The Technical Chart Fund will offer what Rich describes as a market-neutral approach that seeks to capture gains whether stock markets are rising or falling and to preserve capital.
“There are plenty of funds out there that can do well when the market is doing well,” he said. “This fund has the ability to work when the market is performing poorly.”
Mutual funds are generally limited to “long-only” positions, meaning managers buy a stock and wait for it to rise. They can only hold or sell out when shares fall in value.
A popular hedging strategy called shorting generates gains when a stock declines in value. An investor borrows shares from a brokerage house and sells them to another buyer. That first investor buys the stock back at some point, presumably when the price has fallen and a profit can be made.
Rich uses more than 40 technical measures that weigh supply and demand in a given stock and sector, along with measures of a stock’s volatility, to come up with long and short positions.
He doesn’t borrow money to boost his return, a practice that has ruined some hedge funds, and doesn’t use derivatives.
“Most wealthy investors have access to the hedge fund world already,” Rich said. “I get more satisfaction out of providing a product that is needed by more people.”
Unlike hedge funds, which can require a $100,000 to $1 million investment to get in the door, the Technical Chart Fund’s minimum investment is $5,000, or $1,000 in a retirement account.
U.S. Bancorp Fund Services is handling administration and distribution for the no-load fund, which will be available through Charles Schwab and other firms, he said.
The Technical Chart Fund will have a maximum expense of 2 percent of the assets it manages, compared with the 20 percent of gains that some hedge funds skim.
Rich moved to Boulder about six months ago to be closer to his family after working for 12 years in New York financial circles, including four years running a hedge fund.
His firm, on the Pearl Street Mall, is called Kauser Management LLC.
Denver has seen about a half dozen hedge funds start up in recent years, typically by former mutual fund managers.
Rich represents a reverse trend of hedge fund managers trying to roll out mutual funds.
Patrick Adams, president of Choice Capital Management in Greenwood Village, has rolled out two mutual funds that use hedging strategies.

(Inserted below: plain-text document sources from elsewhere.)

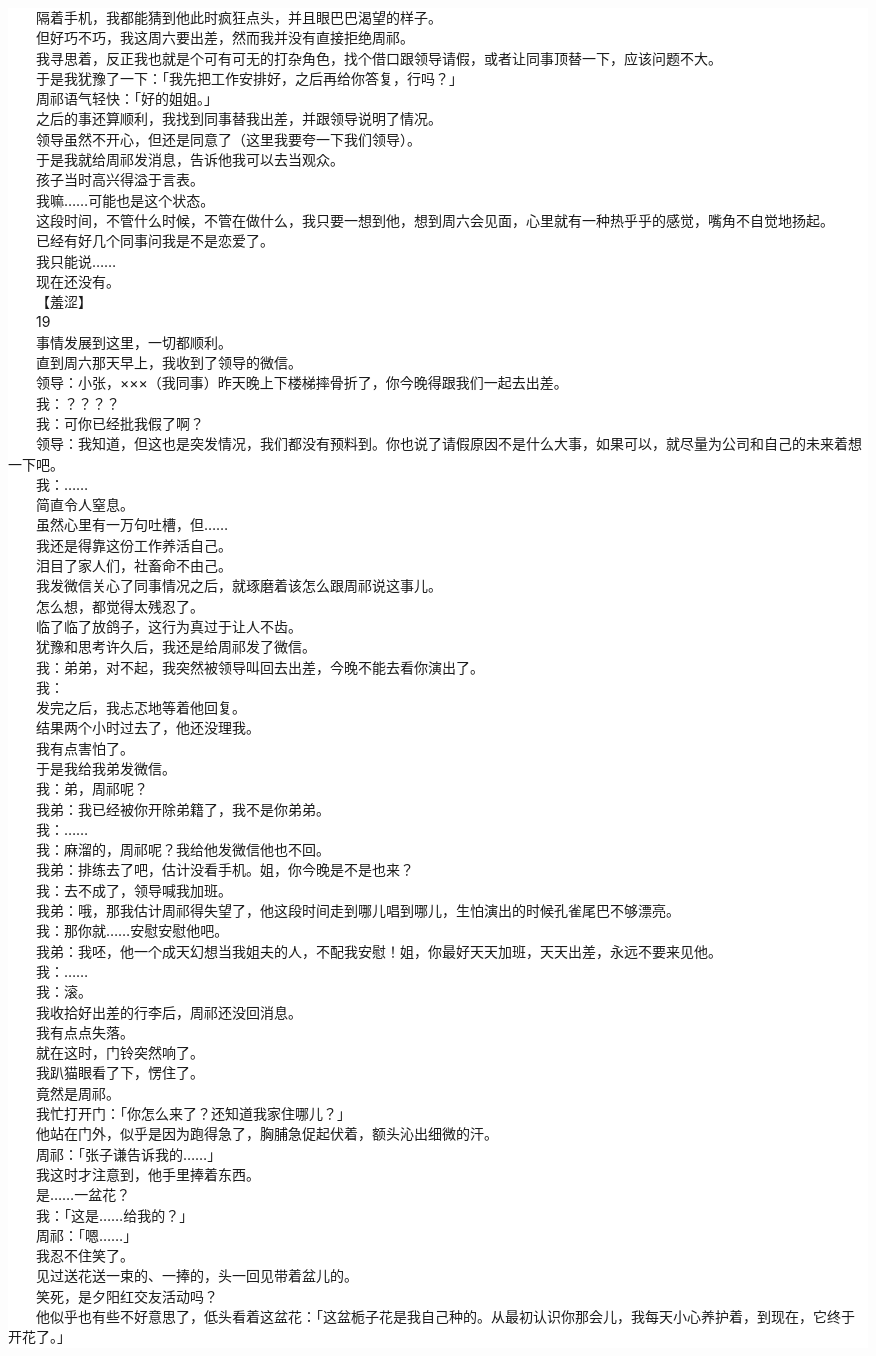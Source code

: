 &emsp;&emsp;隔着手机，我都能猜到他此时疯狂点头，并且眼巴巴渴望的样子。  
&emsp;&emsp;但好巧不巧，我这周六要出差，然而我并没有直接拒绝周祁。  
&emsp;&emsp;我寻思着，反正我也就是个可有可无的打杂角色，找个借口跟领导请假，或者让同事顶替一下，应该问题不大。  
&emsp;&emsp;于是我犹豫了一下：「我先把工作安排好，之后再给你答复，行吗？」  
&emsp;&emsp;周祁语气轻快：「好的姐姐。」  
&emsp;&emsp;之后的事还算顺利，我找到同事替我出差，并跟领导说明了情况。  
&emsp;&emsp;领导虽然不开心，但还是同意了（这里我要夸一下我们领导）。  
&emsp;&emsp;于是我就给周祁发消息，告诉他我可以去当观众。  
&emsp;&emsp;孩子当时高兴得溢于言表。  
&emsp;&emsp;我嘛……可能也是这个状态。  
&emsp;&emsp;这段时间，不管什么时候，不管在做什么，我只要一想到他，想到周六会见面，心里就有一种热乎乎的感觉，嘴角不自觉地扬起。  
&emsp;&emsp;已经有好几个同事问我是不是恋爱了。  
&emsp;&emsp;我只能说……  
&emsp;&emsp;现在还没有。  
&emsp;&emsp;【羞涩】  
&emsp;&emsp;19  
&emsp;&emsp;事情发展到这里，一切都顺利。  
&emsp;&emsp;直到周六那天早上，我收到了领导的微信。  
&emsp;&emsp;领导：小张，×××（我同事）昨天晚上下楼梯摔骨折了，你今晚得跟我们一起去出差。  
&emsp;&emsp;我：？？？？  
&emsp;&emsp;我：可你已经批我假了啊？  
&emsp;&emsp;领导：我知道，但这也是突发情况，我们都没有预料到。你也说了请假原因不是什么大事，如果可以，就尽量为公司和自己的未来着想一下吧。  
&emsp;&emsp;我：……  
&emsp;&emsp;简直令人窒息。  
&emsp;&emsp;虽然心里有一万句吐槽，但……  
&emsp;&emsp;我还是得靠这份工作养活自己。  
&emsp;&emsp;泪目了家人们，社畜命不由己。  
&emsp;&emsp;我发微信关心了同事情况之后，就琢磨着该怎么跟周祁说这事儿。  
&emsp;&emsp;怎么想，都觉得太残忍了。  
&emsp;&emsp;临了临了放鸽子，这行为真过于让人不齿。  
&emsp;&emsp;犹豫和思考许久后，我还是给周祁发了微信。  
&emsp;&emsp;我：弟弟，对不起，我突然被领导叫回去出差，今晚不能去看你演出了。  
&emsp;&emsp;我：  
&emsp;&emsp;发完之后，我忐忑地等着他回复。  
&emsp;&emsp;结果两个小时过去了，他还没理我。  
&emsp;&emsp;我有点害怕了。  
&emsp;&emsp;于是我给我弟发微信。  
&emsp;&emsp;我：弟，周祁呢？  
&emsp;&emsp;我弟：我已经被你开除弟籍了，我不是你弟弟。  
&emsp;&emsp;我：……  
&emsp;&emsp;我：麻溜的，周祁呢？我给他发微信他也不回。  
&emsp;&emsp;我弟：排练去了吧，估计没看手机。姐，你今晚是不是也来？  
&emsp;&emsp;我：去不成了，领导喊我加班。  
&emsp;&emsp;我弟：哦，那我估计周祁得失望了，他这段时间走到哪儿唱到哪儿，生怕演出的时候孔雀尾巴不够漂亮。  
&emsp;&emsp;我：那你就……安慰安慰他吧。  
&emsp;&emsp;我弟：我呸，他一个成天幻想当我姐夫的人，不配我安慰！姐，你最好天天加班，天天出差，永远不要来见他。  
&emsp;&emsp;我：……  
&emsp;&emsp;我：滚。  
&emsp;&emsp;我收拾好出差的行李后，周祁还没回消息。  
&emsp;&emsp;我有点点失落。  
&emsp;&emsp;就在这时，门铃突然响了。  
&emsp;&emsp;我趴猫眼看了下，愣住了。  
&emsp;&emsp;竟然是周祁。  
&emsp;&emsp;我忙打开门：「你怎么来了？还知道我家住哪儿？」  
&emsp;&emsp;他站在门外，似乎是因为跑得急了，胸脯急促起伏着，额头沁出细微的汗。  
&emsp;&emsp;周祁：「张子谦告诉我的……」  
&emsp;&emsp;我这时才注意到，他手里捧着东西。  
&emsp;&emsp;是……一盆花？  
&emsp;&emsp;我：「这是……给我的？」  
&emsp;&emsp;周祁：「嗯……」  
&emsp;&emsp;我忍不住笑了。  
&emsp;&emsp;见过送花送一束的、一捧的，头一回见带着盆儿的。  
&emsp;&emsp;笑死，是夕阳红交友活动吗？  
&emsp;&emsp;他似乎也有些不好意思了，低头看着这盆花：「这盆栀子花是我自己种的。从最初认识你那会儿，我每天小心养护着，到现在，它终于开花了。」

After people figure out what the funds are all about, they usually like them, Adams said. But familiarity is a problem.
“The issue right now is that it is in its infancy,” he said. “Guys like us are paving the way. It is a long process.”
Adams said Choice’s long-short mutual fund has taken in about $15 million in two years.
But two months after Choice rolled out a market-neutral fund, promoted as substitute for fixed income investments, the fund has taken in $10 million, he said.